[Saved data entries]

——

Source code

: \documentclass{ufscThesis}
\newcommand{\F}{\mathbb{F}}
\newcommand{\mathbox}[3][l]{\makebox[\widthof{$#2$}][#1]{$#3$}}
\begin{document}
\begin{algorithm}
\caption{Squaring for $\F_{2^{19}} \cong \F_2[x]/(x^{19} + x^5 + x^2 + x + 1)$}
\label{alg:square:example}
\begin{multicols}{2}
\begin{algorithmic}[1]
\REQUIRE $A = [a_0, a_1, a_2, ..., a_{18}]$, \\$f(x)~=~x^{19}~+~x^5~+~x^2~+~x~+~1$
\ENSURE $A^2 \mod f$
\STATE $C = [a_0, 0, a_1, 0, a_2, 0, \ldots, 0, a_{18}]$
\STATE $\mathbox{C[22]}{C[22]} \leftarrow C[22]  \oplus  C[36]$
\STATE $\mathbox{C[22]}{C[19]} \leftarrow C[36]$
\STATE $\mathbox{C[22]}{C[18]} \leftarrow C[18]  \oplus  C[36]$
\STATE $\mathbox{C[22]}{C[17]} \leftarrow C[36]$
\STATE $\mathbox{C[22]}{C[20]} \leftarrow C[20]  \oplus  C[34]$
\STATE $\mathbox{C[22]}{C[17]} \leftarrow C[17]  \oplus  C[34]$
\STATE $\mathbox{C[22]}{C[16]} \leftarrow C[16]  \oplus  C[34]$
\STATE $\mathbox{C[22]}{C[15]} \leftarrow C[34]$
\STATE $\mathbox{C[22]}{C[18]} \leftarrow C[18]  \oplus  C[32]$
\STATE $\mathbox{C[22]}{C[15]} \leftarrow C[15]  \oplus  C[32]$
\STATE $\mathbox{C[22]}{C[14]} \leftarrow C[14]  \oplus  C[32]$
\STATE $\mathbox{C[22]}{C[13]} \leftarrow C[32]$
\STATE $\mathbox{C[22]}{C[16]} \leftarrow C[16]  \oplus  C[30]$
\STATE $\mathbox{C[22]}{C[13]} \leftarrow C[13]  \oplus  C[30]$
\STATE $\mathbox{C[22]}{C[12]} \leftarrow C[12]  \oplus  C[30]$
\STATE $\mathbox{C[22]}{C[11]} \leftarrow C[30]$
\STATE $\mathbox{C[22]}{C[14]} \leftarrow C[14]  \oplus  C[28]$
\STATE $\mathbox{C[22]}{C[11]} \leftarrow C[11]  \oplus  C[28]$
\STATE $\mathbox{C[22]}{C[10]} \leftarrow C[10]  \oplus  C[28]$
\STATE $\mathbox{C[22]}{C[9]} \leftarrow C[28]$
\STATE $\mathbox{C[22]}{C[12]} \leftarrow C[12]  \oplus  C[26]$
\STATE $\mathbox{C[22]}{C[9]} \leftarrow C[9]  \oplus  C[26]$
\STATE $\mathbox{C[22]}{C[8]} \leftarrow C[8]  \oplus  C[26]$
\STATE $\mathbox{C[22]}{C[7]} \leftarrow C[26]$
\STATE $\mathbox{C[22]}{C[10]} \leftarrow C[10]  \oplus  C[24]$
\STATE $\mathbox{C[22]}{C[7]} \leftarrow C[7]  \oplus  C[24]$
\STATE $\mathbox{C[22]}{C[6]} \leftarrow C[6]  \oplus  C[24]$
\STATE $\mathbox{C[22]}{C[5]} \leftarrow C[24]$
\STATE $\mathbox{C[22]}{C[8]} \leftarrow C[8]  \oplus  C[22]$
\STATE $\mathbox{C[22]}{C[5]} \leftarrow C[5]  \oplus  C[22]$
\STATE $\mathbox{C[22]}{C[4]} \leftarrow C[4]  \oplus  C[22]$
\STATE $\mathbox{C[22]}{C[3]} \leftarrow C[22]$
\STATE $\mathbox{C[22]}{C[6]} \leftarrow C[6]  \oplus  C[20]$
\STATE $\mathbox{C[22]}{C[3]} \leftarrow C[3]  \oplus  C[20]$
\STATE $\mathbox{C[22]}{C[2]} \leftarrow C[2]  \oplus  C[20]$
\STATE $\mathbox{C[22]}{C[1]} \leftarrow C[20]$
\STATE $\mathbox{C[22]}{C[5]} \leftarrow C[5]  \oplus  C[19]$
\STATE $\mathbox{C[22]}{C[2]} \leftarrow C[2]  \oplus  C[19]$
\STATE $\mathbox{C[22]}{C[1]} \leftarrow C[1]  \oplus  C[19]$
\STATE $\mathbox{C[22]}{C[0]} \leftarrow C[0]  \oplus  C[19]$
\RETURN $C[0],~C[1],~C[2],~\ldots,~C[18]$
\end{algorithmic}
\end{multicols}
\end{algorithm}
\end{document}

——

**TASK REQUIREMENTS:**
Give all the entries again exactly; leave none out.

**SOLUTION FOR THIS TASK:**
Source code

: \documentclass{ufscThesis}
\newcommand{\F}{\mathbb{F}}
\newcommand{\mathbox}[3][l]{\makebox[\widthof{$#2$}][#1]{$#3$}}
\begin{document}
\begin{algorithm}
\caption{Squaring for $\F_{2^{19}} \cong \F_2[x]/(x^{19} + x^5 + x^2 + x + 1)$}
\label{alg:square:example}
\begin{multicols}{2}
\begin{algorithmic}[1]
\REQUIRE $A = [a_0, a_1, a_2, ..., a_{18}]$, \\$f(x)~=~x^{19}~+~x^5~+~x^2~+~x~+~1$
\ENSURE $A^2 \mod f$
\STATE $C = [a_0, 0, a_1, 0, a_2, 0, \ldots, 0, a_{18}]$
\STATE $\mathbox{C[22]}{C[22]} \leftarrow C[22]  \oplus  C[36]$
\STATE $\mathbox{C[22]}{C[19]} \leftarrow C[36]$
\STATE $\mathbox{C[22]}{C[18]} \leftarrow C[18]  \oplus  C[36]$
\STATE $\mathbox{C[22]}{C[17]} \leftarrow C[36]$
\STATE $\mathbox{C[22]}{C[20]} \leftarrow C[20]  \oplus  C[34]$
\STATE $\mathbox{C[22]}{C[17]} \leftarrow C[17]  \oplus  C[34]$
\STATE $\mathbox{C[22]}{C[16]} \leftarrow C[16]  \oplus  C[34]$
\STATE $\mathbox{C[22]}{C[15]} \leftarrow C[34]$
\STATE $\mathbox{C[22]}{C[18]} \leftarrow C[18]  \oplus  C[32]$
\STATE $\mathbox{C[22]}{C[15]} \leftarrow C[15]  \oplus  C[32]$
\STATE $\mathbox{C[22]}{C[14]} \leftarrow C[14]  \oplus  C[32]$
\STATE $\mathbox{C[22]}{C[13]} \leftarrow C[32]$
\STATE $\mathbox{C[22]}{C[16]} \leftarrow C[16]  \oplus  C[30]$
\STATE $\mathbox{C[22]}{C[13]} \leftarrow C[13]  \oplus  C[30]$
\STATE $\mathbox{C[22]}{C[12]} \leftarrow C[12]  \oplus  C[30]$
\STATE $\mathbox{C[22]}{C[11]} \leftarrow C[30]$
\STATE $\mathbox{C[22]}{C[14]} \leftarrow C[14]  \oplus  C[28]$
\STATE $\mathbox{C[22]}{C[11]} \leftarrow C[11]  \oplus  C[28]$
\STATE $\mathbox{C[22]}{C[10]} \leftarrow C[10]  \oplus  C[28]$
\STATE $\mathbox{C[22]}{C[9]} \leftarrow C[28]$
\STATE $\mathbox{C[22]}{C[12]} \leftarrow C[12]  \oplus  C[26]$
\STATE $\mathbox{C[22]}{C[9]} \leftarrow C[9]  \oplus  C[26]$
\STATE $\mathbox{C[22]}{C[8]} \leftarrow C[8]  \oplus  C[26]$
\STATE $\mathbox{C[22]}{C[7]} \leftarrow C[26]$
\STATE $\mathbox{C[22]}{C[10]} \leftarrow C[10]  \oplus  C[24]$
\STATE $\mathbox{C[22]}{C[7]} \leftarrow C[7]  \oplus  C[24]$
\STATE $\mathbox{C[22]}{C[6]} \leftarrow C[6]  \oplus  C[24]$
\STATE $\mathbox{C[22]}{C[5]} \leftarrow C[24]$
\STATE $\mathbox{C[22]}{C[8]} \leftarrow C[8]  \oplus  C[22]$
\STATE $\mathbox{C[22]}{C[5]} \leftarrow C[5]  \oplus  C[22]$
\STATE $\mathbox{C[22]}{C[4]} \leftarrow C[4]  \oplus  C[22]$
\STATE $\mathbox{C[22]}{C[3]} \leftarrow C[22]$
\STATE $\mathbox{C[22]}{C[6]} \leftarrow C[6]  \oplus  C[20]$
\STATE $\mathbox{C[22]}{C[3]} \leftarrow C[3]  \oplus  C[20]$
\STATE $\mathbox{C[22]}{C[2]} \leftarrow C[2]  \oplus  C[20]$
\STATE $\mathbox{C[22]}{C[1]} \leftarrow C[20]$
\STATE $\mathbox{C[22]}{C[5]} \leftarrow C[5]  \oplus  C[19]$
\STATE $\mathbox{C[22]}{C[2]} \leftarrow C[2]  \oplus  C[19]$
\STATE $\mathbox{C[22]}{C[1]} \leftarrow C[1]  \oplus  C[19]$
\STATE $\mathbox{C[22]}{C[0]} \leftarrow C[0]  \oplus  C[19]$
\RETURN $C[0],~C[1],~C[2],~\ldots,~C[18]$
\end{algorithmic}
\end{multicols}
\end{algorithm}
\end{document}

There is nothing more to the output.